Source material
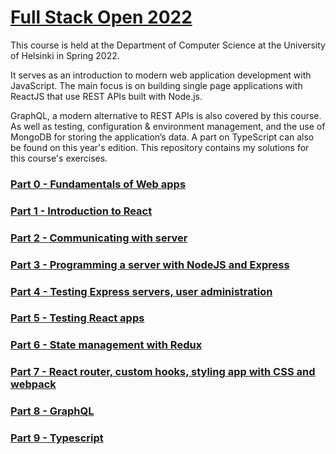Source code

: # [Full Stack Open 2022](https://fullstackopen.com/en/)

This course is held at the Department of Computer Science at the University of Helsinki in Spring 2022.

It serves as an introduction to modern web application development with JavaScript. The main focus is on building single page applications with ReactJS that use REST APIs built with Node.js.

GraphQL, a modern alternative to REST APIs is also covered by this course. As well as testing, configuration & environment management, and the use of MongoDB for storing the application’s data. A part on TypeScript can also be found on this year's edition. This repository contains my solutions for this course's exercises.

### [Part 0 - Fundamentals of Web apps](./part0)

### [Part 1 - Introduction to React](./part1)

### [Part 2 - Communicating with server](./part2)

### [Part 3 - Programming a server with NodeJS and Express](./part3)

### [Part 4 - Testing Express servers, user administration](./part4)

### [Part 5 - Testing React apps](./part5)

### [Part 6 - State management with Redux](./part6)

### [Part 7 - React router, custom hooks, styling app with CSS and webpack](./part7)

### [Part 8 - GraphQL](./part8)

### [Part 9 - Typescript](./part9)
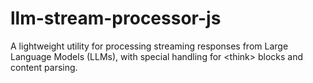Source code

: # llm-stream-processor-js
A lightweight utility for processing streaming responses from Large Language Models (LLMs), with special handling for &lt;think> blocks and content parsing.
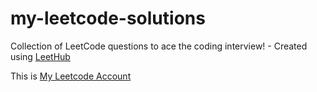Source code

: # my-leetcode-solutions
Collection of LeetCode questions to ace the coding interview! - Created using [LeetHub](https://github.com/QasimWani/LeetHub)

This is [My Leetcode Account](https://leetcode.com/sirine-zanina/)
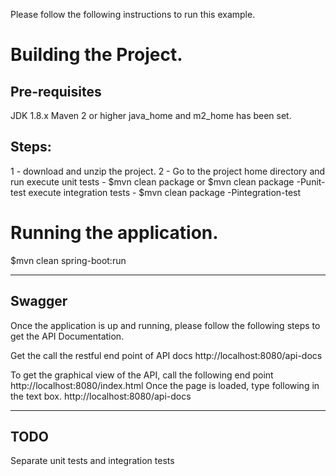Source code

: Please follow the following instructions to run this example.

Building the Project.
====================

Pre-requisites
--------------
JDK 1.8.x
Maven 2 or higher
java_home and m2_home has been set.

Steps:
------
1 - download and unzip the project.
2 - Go to the project home directory and run
    execute unit tests - $mvn clean package or $mvn clean package -Punit-test
    execute integration tests - $mvn clean package -Pintegration-test

Running the application.
========================
$mvn clean spring-boot:run

------------------------------------
Swagger 
------------------------------------
Once the application is up and running, please follow the following steps to get the API Documentation.

Get the call the restful end point of API docs
    http://localhost:8080/api-docs
    
To get the graphical view of the API, call the following end point
    http://localhost:8080/index.html
        Once the page is loaded, type following in the text box.
            http://localhost:8080/api-docs
            
                      
------------------------------------
TODO
------------------------------------
Separate unit tests and integration tests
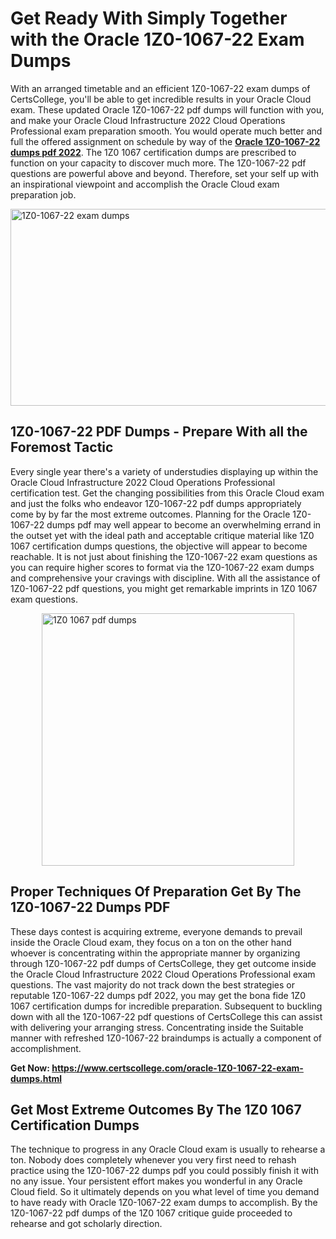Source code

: <h1><strong>Get Ready With Simply Together with the Oracle 1Z0-1067-22 Exam Dumps&nbsp;</strong></h1>
<p><span style="font-weight: 400;">With an arranged timetable and an efficient  1Z0-1067-22 exam dumps of CertsCollege, you'll be able to get incredible results in your Oracle Cloud exam. These updated Oracle 1Z0-1067-22 pdf dumps will function with you, and make your Oracle Cloud Infrastructure 2022 Cloud Operations Professional exam preparation smooth. You would operate much better and full the offered assignment on schedule by way of the <strong><a href="https://www.certscollege.com/oracle-1Z0-1067-22-exam-dumps.html">Oracle 1Z0-1067-22 dumps pdf 2022</a></strong>. The 1Z0 1067 certification dumps are prescribed to function on your capacity to discover much more. The  1Z0-1067-22 pdf questions are powerful above and beyond. Therefore, set your self up with an inspirational viewpoint and accomplish the Oracle Cloud exam preparation job.&nbsp;</span></p>
<p><span style="font-weight: 400;"><img style="display: block; margin-left: auto; margin-right: auto;" src="https://i.ibb.co/CPDK3ps/Yellow-and-Blue-Initiative-Blog-Banner.png" alt="1Z0-1067-22 exam dumps" width="559" height="315" /></span></p>
<h2><strong>1Z0-1067-22 PDF Dumps - Prepare With all the Foremost Tactic</strong></h2>
<p><span style="font-weight: 400;">Every single year there's a variety of understudies displaying up within the Oracle Cloud Infrastructure 2022 Cloud Operations Professional certification test. Get the changing possibilities from this Oracle Cloud exam and just the folks who endeavor 1Z0-1067-22 pdf dumps appropriately come by by far the most extreme outcomes. Planning for the Oracle 1Z0-1067-22 dumps pdf may well appear to become an overwhelming errand in the outset yet with the ideal path and acceptable critique material like 1Z0 1067 certification dumps questions, the objective will appear to become reachable. It is not just about finishing the 1Z0-1067-22 exam questions as you can require higher scores to format via the 1Z0-1067-22 exam dumps and comprehensive your cravings with discipline. With all the assistance of 1Z0-1067-22 pdf questions, you might get remarkable imprints in 1Z0 1067 exam questions.</span></p>
<p><span style="font-weight: 400;"><a href="https://tinyurl.com/2p8rdpwb"><img style="display: block; margin-left: auto; margin-right: auto;" src="https://i.ibb.co/9tMrhdY/Teacher-Appreciation-Invitation.png" alt="1Z0 1067 pdf dumps " width="404" height="404" /></a></span></p>
<h2><strong>Proper Techniques Of Preparation Get By The 1Z0-1067-22 Dumps PDF</strong></h2>
<p><span style="font-weight: 400;">These days contest is acquiring extreme, everyone demands to prevail inside the Oracle Cloud exam, they focus on a ton on the other hand whoever is concentrating within the appropriate manner by organizing through 1Z0-1067-22 pdf dumps of CertsCollege, they get outcome inside the Oracle Cloud Infrastructure 2022 Cloud Operations Professional exam questions. The vast majority do not track down the best strategies or reputable 1Z0-1067-22 dumps pdf 2022, you may get the bona fide 1Z0 1067 certification dumps for incredible preparation. Subsequent to buckling down with all the  1Z0-1067-22 pdf questions of CertsCollege this can assist with delivering your arranging stress. Concentrating inside the Suitable manner with refreshed 1Z0-1067-22 braindumps is actually a component of accomplishment.</span></p>
<p><span style="font-weight: 400;"><strong>Get Now: <a href="https://www.certscollege.com/oracle-1Z0-1067-22-exam-dumps.html">https://www.certscollege.com/oracle-1Z0-1067-22-exam-dumps.html</a></strong></span></p>
<h2><strong>Get Most Extreme Outcomes By The 1Z0 1067 Certification Dumps</strong></h2>
<p><span style="font-weight: 400;">The technique to progress in any Oracle Cloud exam is usually to rehearse a ton. Nobody does completely whenever you very first need to rehash practice using the 1Z0-1067-22 dumps pdf you could possibly finish it with no any issue. Your persistent effort makes you wonderful in any Oracle Cloud field. So it ultimately depends on you what level of time you demand to have ready with Oracle 1Z0-1067-22 exam dumps to accomplish. By the 1Z0-1067-22 pdf dumps of the 1Z0 1067 critique guide proceeded to rehearse and got scholarly direction.</span></p>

Task directions
Go through the entries and copy every line that has "course".

Response to the task
This course is held at the Department of Computer Science at the University of Helsinki in Spring 2022.
GraphQL, a modern alternative to REST APIs is also covered by this course. As well as testing, configuration & environment management, and the use of MongoDB for storing the application’s data. A part on TypeScript can also be found on this year's edition. This repository contains my solutions for this course's exercises.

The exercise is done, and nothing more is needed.